Records contained in a dataset

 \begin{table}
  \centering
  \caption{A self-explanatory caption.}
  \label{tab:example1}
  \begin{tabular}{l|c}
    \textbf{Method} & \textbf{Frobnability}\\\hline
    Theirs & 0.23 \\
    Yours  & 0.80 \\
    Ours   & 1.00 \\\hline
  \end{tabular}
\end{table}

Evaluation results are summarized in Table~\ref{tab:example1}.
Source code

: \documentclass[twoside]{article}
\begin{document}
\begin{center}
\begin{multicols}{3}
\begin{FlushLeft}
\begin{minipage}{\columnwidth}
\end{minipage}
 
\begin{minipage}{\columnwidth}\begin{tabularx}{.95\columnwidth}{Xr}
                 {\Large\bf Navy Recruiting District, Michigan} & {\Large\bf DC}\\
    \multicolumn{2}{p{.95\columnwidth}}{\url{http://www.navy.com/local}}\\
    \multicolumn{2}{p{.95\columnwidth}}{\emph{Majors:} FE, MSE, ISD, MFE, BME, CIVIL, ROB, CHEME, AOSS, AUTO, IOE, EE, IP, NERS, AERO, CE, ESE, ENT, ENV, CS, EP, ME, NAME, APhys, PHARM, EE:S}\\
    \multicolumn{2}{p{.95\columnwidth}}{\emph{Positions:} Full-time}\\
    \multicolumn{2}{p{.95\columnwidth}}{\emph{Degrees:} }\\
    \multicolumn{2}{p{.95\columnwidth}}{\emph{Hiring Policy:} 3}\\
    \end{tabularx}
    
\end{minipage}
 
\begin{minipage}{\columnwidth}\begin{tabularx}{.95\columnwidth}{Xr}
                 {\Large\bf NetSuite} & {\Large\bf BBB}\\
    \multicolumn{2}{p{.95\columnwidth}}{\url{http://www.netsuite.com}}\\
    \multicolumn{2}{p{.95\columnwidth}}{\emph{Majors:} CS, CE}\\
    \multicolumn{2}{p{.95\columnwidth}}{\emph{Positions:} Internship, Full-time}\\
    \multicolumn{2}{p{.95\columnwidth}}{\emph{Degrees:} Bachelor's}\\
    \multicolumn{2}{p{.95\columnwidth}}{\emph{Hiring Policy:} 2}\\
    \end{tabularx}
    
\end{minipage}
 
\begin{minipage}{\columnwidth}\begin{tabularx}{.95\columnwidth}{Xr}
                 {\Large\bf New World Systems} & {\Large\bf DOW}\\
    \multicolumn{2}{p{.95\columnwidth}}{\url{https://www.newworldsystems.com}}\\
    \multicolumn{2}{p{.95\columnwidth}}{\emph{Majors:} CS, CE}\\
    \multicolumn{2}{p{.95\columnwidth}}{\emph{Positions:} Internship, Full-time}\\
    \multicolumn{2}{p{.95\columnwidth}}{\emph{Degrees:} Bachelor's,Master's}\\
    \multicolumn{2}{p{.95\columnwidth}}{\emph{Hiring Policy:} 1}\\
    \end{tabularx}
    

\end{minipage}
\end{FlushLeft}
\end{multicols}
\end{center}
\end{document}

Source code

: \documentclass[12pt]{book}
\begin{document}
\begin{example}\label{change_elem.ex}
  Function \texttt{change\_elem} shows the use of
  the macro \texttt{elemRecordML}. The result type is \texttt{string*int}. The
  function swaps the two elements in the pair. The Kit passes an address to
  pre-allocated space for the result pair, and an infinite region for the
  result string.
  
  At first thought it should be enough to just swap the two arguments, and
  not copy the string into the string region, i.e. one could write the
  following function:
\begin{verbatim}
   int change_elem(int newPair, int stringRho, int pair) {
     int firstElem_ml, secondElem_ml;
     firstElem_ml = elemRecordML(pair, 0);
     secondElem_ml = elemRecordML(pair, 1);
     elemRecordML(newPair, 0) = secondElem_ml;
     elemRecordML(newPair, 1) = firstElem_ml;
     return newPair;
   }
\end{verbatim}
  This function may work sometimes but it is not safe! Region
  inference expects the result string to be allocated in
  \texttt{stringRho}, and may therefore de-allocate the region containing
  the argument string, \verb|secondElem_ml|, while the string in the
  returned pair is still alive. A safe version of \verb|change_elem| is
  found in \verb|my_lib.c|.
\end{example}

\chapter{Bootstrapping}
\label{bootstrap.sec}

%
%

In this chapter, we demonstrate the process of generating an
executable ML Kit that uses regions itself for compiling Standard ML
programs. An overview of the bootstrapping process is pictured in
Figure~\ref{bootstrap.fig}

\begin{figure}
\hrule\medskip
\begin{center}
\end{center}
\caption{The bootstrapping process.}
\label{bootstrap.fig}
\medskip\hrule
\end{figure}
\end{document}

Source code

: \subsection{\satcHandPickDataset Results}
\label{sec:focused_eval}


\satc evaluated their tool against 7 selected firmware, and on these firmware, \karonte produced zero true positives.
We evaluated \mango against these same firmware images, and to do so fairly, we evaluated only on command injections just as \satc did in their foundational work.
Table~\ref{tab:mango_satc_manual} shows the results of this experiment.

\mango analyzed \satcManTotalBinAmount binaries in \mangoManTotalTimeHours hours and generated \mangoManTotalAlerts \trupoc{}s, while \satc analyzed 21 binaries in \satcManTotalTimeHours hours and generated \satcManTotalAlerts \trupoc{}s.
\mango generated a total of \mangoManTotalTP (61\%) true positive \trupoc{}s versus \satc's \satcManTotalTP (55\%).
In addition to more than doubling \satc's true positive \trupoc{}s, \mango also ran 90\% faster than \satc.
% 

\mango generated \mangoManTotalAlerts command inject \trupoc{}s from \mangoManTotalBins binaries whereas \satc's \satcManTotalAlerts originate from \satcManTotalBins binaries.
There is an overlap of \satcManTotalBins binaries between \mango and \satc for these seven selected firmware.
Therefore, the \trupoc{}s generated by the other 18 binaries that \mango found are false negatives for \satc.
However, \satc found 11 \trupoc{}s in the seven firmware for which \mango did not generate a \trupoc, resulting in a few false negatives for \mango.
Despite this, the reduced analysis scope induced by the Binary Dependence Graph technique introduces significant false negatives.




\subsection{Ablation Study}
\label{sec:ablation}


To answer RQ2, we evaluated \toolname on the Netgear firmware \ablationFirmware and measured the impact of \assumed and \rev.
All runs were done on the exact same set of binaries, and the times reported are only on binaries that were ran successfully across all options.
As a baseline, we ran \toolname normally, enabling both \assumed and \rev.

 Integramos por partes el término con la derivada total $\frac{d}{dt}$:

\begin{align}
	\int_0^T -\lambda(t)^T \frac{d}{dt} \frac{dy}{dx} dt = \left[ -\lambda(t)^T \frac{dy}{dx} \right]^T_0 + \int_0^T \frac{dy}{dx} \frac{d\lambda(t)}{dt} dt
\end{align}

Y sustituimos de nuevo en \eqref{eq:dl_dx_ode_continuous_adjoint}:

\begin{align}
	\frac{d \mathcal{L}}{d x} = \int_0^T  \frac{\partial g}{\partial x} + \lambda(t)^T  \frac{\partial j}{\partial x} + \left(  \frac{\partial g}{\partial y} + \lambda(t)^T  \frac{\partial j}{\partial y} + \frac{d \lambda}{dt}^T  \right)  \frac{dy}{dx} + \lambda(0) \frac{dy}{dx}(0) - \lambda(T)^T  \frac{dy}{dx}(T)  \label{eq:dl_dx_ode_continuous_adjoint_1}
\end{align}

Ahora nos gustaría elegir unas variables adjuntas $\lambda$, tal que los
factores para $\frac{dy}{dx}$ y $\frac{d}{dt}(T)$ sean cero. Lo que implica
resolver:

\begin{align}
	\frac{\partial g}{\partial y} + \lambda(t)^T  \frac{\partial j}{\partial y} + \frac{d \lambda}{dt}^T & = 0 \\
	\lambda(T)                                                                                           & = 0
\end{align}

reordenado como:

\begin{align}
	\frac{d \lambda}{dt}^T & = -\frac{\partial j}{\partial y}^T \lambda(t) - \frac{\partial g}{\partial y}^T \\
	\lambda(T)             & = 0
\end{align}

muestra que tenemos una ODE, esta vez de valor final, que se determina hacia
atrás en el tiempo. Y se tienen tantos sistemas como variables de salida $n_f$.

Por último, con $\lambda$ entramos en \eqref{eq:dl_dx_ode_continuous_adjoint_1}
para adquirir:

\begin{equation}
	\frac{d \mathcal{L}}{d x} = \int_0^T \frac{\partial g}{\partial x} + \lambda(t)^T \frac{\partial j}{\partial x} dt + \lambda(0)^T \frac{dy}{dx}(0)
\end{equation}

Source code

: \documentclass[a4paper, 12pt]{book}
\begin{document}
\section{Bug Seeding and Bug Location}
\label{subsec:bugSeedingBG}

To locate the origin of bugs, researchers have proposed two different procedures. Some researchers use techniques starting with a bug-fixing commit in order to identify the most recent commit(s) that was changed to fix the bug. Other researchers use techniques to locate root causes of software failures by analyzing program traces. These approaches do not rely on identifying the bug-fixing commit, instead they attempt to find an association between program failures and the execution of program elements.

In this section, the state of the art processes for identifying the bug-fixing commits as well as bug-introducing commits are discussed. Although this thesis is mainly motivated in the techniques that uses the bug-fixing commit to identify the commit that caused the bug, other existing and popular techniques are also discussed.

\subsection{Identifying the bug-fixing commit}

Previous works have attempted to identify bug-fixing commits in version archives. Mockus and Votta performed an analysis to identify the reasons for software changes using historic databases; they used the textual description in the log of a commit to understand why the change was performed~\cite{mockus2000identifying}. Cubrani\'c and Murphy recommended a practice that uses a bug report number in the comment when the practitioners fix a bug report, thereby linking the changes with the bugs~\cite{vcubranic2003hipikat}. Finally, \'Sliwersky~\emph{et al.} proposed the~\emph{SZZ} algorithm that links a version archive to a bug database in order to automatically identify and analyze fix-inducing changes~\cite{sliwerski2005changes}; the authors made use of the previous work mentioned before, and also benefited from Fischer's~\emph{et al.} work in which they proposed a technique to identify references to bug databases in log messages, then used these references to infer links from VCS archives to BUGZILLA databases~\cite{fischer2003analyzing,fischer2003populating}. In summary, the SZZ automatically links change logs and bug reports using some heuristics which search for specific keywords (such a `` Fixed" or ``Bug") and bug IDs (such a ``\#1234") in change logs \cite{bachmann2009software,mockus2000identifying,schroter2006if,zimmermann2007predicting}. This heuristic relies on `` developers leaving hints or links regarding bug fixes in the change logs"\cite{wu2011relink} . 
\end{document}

• _Task to carry out_: Look through the data above for the string "newPair" and copy every line where it appears.

• _Output for this exercise_:
   int change_elem(int newPair, int stringRho, int pair) {
     elemRecordML(newPair, 0) = secondElem_ml;
     elemRecordML(newPair, 1) = firstElem_ml;
     return newPair;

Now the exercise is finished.